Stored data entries

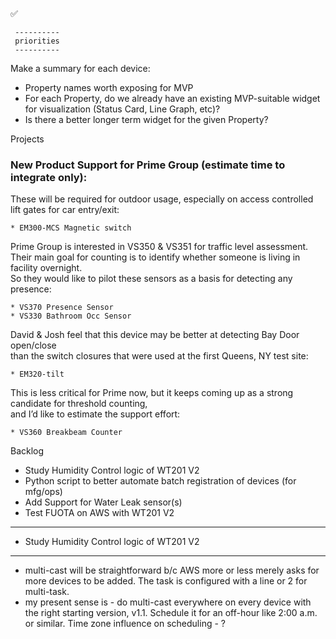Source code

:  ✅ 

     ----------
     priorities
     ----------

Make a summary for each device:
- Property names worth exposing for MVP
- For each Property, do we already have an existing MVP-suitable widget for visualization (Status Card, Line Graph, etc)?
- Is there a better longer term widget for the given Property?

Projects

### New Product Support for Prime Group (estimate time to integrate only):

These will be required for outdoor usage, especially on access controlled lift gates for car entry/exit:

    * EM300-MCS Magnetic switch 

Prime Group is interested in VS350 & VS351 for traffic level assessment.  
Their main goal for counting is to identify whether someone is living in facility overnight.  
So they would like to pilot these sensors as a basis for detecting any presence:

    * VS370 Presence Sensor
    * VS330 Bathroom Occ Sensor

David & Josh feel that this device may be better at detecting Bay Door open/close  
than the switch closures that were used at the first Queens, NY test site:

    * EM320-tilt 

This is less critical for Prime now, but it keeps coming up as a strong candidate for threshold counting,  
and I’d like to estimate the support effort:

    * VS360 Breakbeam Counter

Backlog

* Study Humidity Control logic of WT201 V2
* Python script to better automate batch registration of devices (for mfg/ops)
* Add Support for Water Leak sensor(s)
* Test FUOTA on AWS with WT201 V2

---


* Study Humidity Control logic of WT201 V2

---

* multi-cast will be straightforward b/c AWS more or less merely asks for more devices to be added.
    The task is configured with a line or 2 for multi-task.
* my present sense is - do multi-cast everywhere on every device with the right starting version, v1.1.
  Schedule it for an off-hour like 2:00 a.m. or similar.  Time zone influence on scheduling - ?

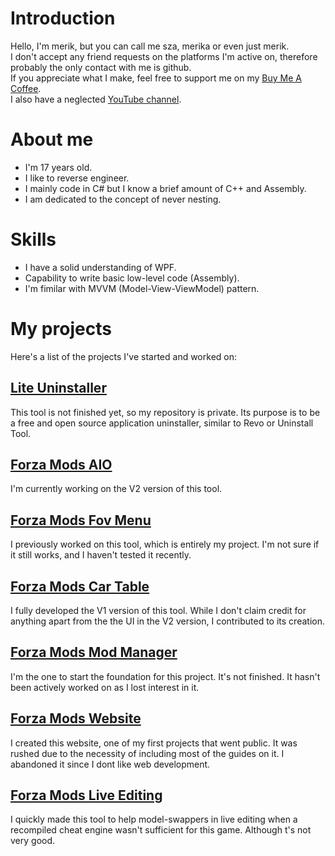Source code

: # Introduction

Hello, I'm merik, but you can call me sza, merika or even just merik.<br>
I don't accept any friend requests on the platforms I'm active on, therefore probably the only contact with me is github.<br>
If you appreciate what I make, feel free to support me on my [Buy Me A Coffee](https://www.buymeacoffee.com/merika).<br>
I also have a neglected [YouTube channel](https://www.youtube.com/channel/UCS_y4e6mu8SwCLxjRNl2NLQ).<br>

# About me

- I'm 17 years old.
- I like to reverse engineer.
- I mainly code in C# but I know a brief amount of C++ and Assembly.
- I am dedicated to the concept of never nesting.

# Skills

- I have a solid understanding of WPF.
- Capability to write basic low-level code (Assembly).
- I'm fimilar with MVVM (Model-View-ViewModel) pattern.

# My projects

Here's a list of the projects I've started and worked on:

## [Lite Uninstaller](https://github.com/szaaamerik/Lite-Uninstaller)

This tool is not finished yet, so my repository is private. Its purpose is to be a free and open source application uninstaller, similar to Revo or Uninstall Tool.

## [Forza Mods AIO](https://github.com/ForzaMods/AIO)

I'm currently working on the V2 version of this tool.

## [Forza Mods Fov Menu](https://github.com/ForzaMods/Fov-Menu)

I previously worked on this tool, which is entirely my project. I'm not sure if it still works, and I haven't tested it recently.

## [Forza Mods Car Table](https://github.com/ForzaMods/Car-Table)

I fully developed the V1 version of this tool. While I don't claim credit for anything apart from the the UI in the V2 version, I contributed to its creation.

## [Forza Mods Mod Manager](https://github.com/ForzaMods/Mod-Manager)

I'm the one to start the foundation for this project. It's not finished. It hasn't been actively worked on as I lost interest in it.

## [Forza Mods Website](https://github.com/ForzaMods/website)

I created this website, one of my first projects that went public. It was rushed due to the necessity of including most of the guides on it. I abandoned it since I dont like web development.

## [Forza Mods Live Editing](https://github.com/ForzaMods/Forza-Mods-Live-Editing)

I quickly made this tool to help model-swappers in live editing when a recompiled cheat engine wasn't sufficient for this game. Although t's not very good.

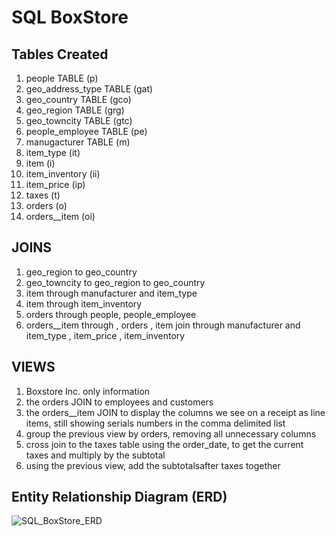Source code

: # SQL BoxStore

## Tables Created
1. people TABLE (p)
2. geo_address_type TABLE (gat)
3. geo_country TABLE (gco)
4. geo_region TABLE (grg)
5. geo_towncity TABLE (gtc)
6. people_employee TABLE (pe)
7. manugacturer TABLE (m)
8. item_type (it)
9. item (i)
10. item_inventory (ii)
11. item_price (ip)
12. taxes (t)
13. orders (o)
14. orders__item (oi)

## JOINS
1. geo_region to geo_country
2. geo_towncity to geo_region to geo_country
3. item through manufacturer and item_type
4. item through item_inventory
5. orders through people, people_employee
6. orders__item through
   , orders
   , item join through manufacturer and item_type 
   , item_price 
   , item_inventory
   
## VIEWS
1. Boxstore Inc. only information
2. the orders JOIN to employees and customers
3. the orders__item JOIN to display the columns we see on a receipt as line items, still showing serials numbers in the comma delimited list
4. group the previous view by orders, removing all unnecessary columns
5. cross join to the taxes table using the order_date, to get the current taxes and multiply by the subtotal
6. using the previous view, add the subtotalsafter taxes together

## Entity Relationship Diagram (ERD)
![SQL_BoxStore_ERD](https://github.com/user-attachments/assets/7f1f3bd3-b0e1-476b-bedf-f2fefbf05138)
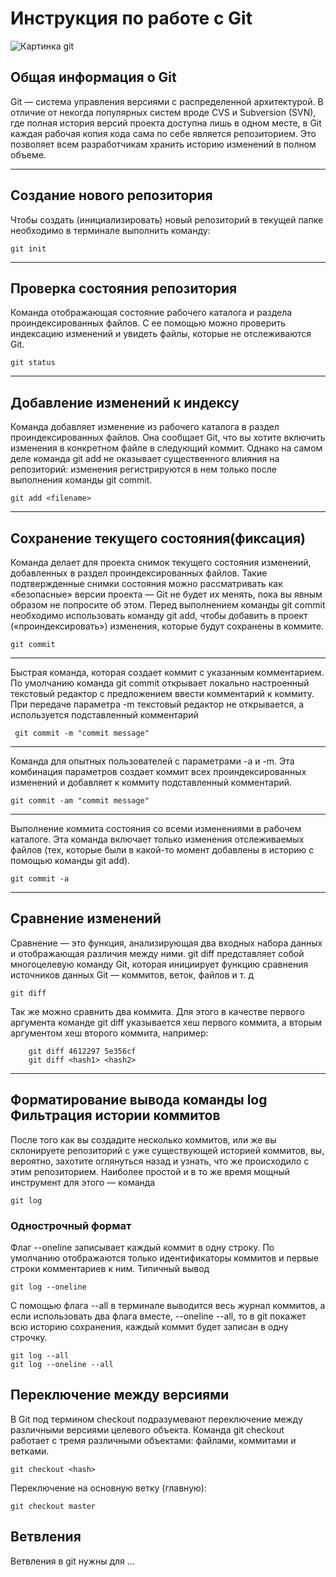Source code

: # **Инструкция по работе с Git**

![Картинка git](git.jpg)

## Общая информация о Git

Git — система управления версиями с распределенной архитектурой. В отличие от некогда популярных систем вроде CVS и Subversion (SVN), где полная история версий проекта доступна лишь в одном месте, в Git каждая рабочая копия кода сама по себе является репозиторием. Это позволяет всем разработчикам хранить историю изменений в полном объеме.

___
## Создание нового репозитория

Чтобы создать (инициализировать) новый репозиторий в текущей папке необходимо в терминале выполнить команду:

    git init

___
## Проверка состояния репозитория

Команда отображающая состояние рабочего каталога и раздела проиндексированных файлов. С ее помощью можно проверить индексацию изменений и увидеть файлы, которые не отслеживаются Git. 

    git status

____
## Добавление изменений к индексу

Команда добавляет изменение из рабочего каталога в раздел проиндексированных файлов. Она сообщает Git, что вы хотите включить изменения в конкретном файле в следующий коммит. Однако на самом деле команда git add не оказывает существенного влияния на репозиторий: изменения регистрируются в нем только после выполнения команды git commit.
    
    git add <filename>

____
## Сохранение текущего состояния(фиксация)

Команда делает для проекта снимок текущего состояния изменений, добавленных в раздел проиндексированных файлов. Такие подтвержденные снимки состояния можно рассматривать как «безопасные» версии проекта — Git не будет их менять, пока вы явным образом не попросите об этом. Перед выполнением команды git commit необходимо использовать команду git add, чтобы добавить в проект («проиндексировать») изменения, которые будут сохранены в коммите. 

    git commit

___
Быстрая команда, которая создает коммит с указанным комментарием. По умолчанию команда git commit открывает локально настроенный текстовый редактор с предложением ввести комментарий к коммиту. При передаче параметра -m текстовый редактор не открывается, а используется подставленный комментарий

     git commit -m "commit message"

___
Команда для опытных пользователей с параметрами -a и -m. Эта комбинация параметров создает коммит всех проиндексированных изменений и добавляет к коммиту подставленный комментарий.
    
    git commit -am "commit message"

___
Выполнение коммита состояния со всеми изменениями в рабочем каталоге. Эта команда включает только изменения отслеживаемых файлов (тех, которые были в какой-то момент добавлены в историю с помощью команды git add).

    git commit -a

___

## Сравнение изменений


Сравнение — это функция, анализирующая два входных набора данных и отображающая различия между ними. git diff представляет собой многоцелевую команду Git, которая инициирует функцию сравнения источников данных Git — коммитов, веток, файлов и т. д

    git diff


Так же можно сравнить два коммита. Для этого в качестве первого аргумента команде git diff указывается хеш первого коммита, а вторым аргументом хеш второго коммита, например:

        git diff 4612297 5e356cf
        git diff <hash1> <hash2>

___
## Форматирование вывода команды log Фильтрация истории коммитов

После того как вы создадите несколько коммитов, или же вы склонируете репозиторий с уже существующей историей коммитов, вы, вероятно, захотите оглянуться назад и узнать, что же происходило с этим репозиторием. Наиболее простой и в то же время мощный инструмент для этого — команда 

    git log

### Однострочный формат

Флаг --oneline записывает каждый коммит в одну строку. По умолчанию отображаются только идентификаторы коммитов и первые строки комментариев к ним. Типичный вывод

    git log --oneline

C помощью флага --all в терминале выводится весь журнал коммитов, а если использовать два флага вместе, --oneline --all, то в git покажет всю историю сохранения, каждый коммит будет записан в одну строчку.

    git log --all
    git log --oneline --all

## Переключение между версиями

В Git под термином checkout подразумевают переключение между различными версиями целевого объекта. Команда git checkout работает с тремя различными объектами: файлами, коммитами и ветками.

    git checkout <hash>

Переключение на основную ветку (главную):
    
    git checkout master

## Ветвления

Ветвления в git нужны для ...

**Requirement**
Output only the lines from the one with "Так же можно" through the last line of the entries above; please keep them exact.

**Answer area**
Так же можно сравнить два коммита. Для этого в качестве первого аргумента команде git diff указывается хеш первого коммита, а вторым аргументом хеш второго коммита, например:

        git diff 4612297 5e356cf
        git diff <hash1> <hash2>

___
## Форматирование вывода команды log Фильтрация истории коммитов

После того как вы создадите несколько коммитов, или же вы склонируете репозиторий с уже существующей историей коммитов, вы, вероятно, захотите оглянуться назад и узнать, что же происходило с этим репозиторием. Наиболее простой и в то же время мощный инструмент для этого — команда 

    git log

### Однострочный формат

Флаг --oneline записывает каждый коммит в одну строку. По умолчанию отображаются только идентификаторы коммитов и первые строки комментариев к ним. Типичный вывод

    git log --oneline

C помощью флага --all в терминале выводится весь журнал коммитов, а если использовать два флага вместе, --oneline --all, то в git покажет всю историю сохранения, каждый коммит будет записан в одну строчку.

    git log --all
    git log --oneline --all

## Переключение между версиями

В Git под термином checkout подразумевают переключение между различными версиями целевого объекта. Команда git checkout работает с тремя различными объектами: файлами, коммитами и ветками.

    git checkout <hash>

Переключение на основную ветку (главную):
    
    git checkout master

## Ветвления

Ветвления в git нужны для ...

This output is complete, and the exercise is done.